While the Publicis decision was largely a financial one, W+K’s motivation was to find a better way to reward employees’ work, DeCourcy said. The W+K leadership team had been exploring new ways to celebrate creative accomplishments, such as running paid ads to celebrate the creators of work they were proud of.
While award shows can build careers and help the industry evolve, agencies find the competitions also have their share of negatives, such as fueling internal politics, engendering bitterness among non-winners and exposing emerging talents to a high level of global scrutiny.
“We wanted to make a statement that says, ‘We’re not like those mothers putting you in a beauty pageant,'” DeCourcy said. “We believe in you. Let’s find a way to reward your creativity that isn’t about throwing you into the shark tank.”

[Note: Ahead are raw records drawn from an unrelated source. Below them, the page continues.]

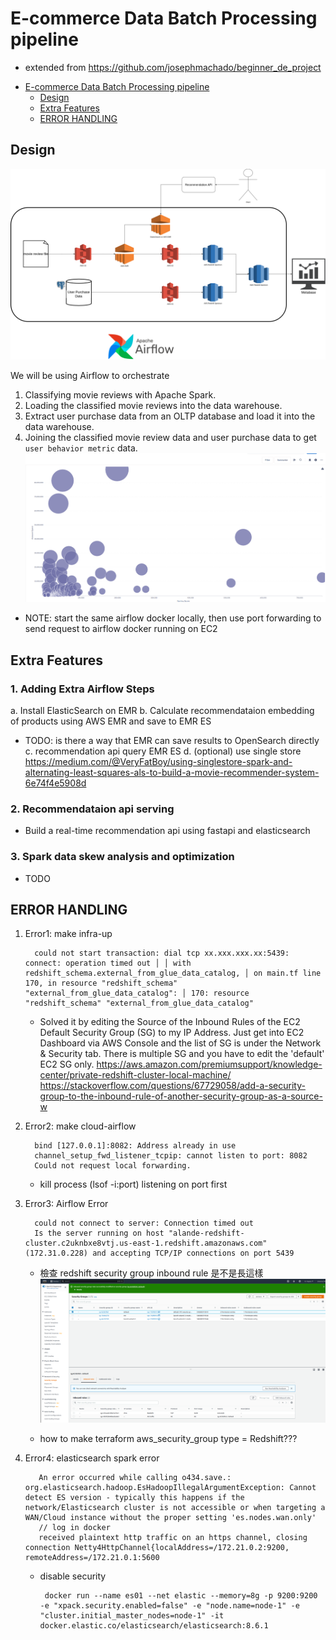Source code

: # E-commerce Data Batch Processing pipeline
* extended from https://github.com/josephmachado/beginner_de_project


- [E-commerce Data Batch Processing pipeline](#e-commerce-data-batch-processing-pipeline)
  - [Design](#design)
  - [Extra Features](#extra-features)
  - [ERROR HANDLING](#error-handling)

## Design
![Data pipeline design](assets/images/de_proj_design.png)

We will be using Airflow to orchestrate

1. Classifying movie reviews with Apache Spark.
2. Loading the classified movie reviews into the data warehouse.
3. Extract user purchase data from an OLTP database and load it into the data warehouse.
4. Joining the classified movie review data and user purchase data to get `user behavior metric` data.
![asd](assets/images/Screenshot2023-03-22.png)
* NOTE: start the same airflow docker locally, then use port forwarding to send request to airflow docker running on EC2

## Extra Features
### 1. Adding Extra Airflow Steps
a. Install ElasticSearch on EMR
b. Calculate recommendataion embedding of products using AWS EMR and save to EMR ES
   * TODO: is there a way that EMR can save results to OpenSearch directly
c. recommendation api query EMR ES
d. (optional) use single store https://medium.com/@VeryFatBoy/using-singlestore-spark-and-alternating-least-squares-als-to-build-a-movie-recommender-system-6e74f4e5908d


### 2. Recommendataion api serving 
* Build a real-time recommendation api using fastapi and elasticsearch

### 3. Spark data skew analysis and optimization
* TODO

## ERROR HANDLING
1. Error1: make infra-up
   
         could not start transaction: dial tcp xx.xxx.xxx.xx:5439: connect: operation timed out │ │ with redshift_schema.external_from_glue_data_catalog, │ on main.tf line 170, in resource "redshift_schema" "external_from_glue_data_catalog": │ 170: resource "redshift_schema" "external_from_glue_data_catalog"
   * Solved it by editing the Source of the Inbound Rules of the EC2 Default Security Group (SG) to my IP Address. Just get into EC2 Dashboard via AWS Console and the list of SG is under the Network & Security tab. There is multiple SG and you have to edit the 'default' EC2 SG only.
    https://aws.amazon.com/premiumsupport/knowledge-center/private-redshift-cluster-local-machine/
    https://stackoverflow.com/questions/67729058/add-a-security-group-to-the-inbound-rule-of-another-security-group-as-a-source-w

2. Error2: make cloud-airflow 
   
         bind [127.0.0.1]:8082: Address already in use
         channel_setup_fwd_listener_tcpip: cannot listen to port: 8082
         Could not request local forwarding.
   * kill process (lsof -i:port) listening on port first

3. Error3: Airflow Error
   
         could not connect to server: Connection timed out 
         Is the server running on host "alande-redshift-cluster.c2uknbxe8vtj.us-east-1.redshift.amazonaws.com" (172.31.0.228) and accepting TCP/IP connections on port 5439
   * 檢查 redshift security group inbound rule 是不是長這樣 
     ![](assets/images/QXRq2.png)

   * how to make terraform aws_security_group type = Redshift???
4. Error4: elasticsearch spark error

          An error occurred while calling o434.save.: org.elasticsearch.hadoop.EsHadoopIllegalArgumentException: Cannot detect ES version - typically this happens if the network/Elasticsearch cluster is not accessible or when targeting a WAN/Cloud instance without the proper setting 'es.nodes.wan.only'
          // log in docker
          received plaintext http traffic on an https channel, closing connection Netty4HttpChannel{localAddress=/172.21.0.2:9200, remoteAddress=/172.21.0.1:5600  
   * disable security
  
          docker run --name es01 --net elastic --memory=8g -p 9200:9200 -e "xpack.security.enabled=false" -e "node.name=node-1" -e "cluster.initial_master_nodes=node-1" -it docker.elastic.co/elasticsearch/elasticsearch:8.6.1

The plan was to take a year off from award show entries and spend the money creating a new system for employee recognition. But when the leadership floated the plan internally, it landed with a thud.
“We talked to the creative leaders of each office, and they talked to their creative directors,” DeCourcy said. “People were disappointed. We were moving the ladder, and we didn’t feel like what we had in its place was as robust yet as the ladder.”
W+K execs suspect that Publicis would have heard similar feedback if the agency network had asked its teams for feedback before announcing the news to the outside world.
“The thing [Publicis] did wrong was making a public statement before they talked to their own people,” said W+K Global COO Neil Christie. “They had something that had a big impact on their own internal creative culture, and they hadn’t told people internally before announcing it publicly.”
DeCourcy admits that the potential for PR backlash—similar to the high-profile critics coming out against Publicis’ award ban—played a part in W+K’s decision to scrap its plan for an award hiatus.
“We didn’t want it to be a press factor. What’s to be gained by it? Are we going to be heroes because we pulled out of Cannes?” she said. “There was more negative than positive.”
Since backing off the idea more than a year ago, W+K has continued looking for internal ways to supplement the role that award shows play in the industry. Doing so also helps the agency stay focused on finding new ways to keep its staffers loyal and engaged.
“There’s a lot of talk about millennial employee retention: ‘Do you want to take your dog to work?’ ‘Do you want a skate park and yoga?’,” DeCourcy said. “These people want to be known. They want to be famous. They work hard enough, so they deserve it. So we were trying to figure that out, and quite frankly, we still are.”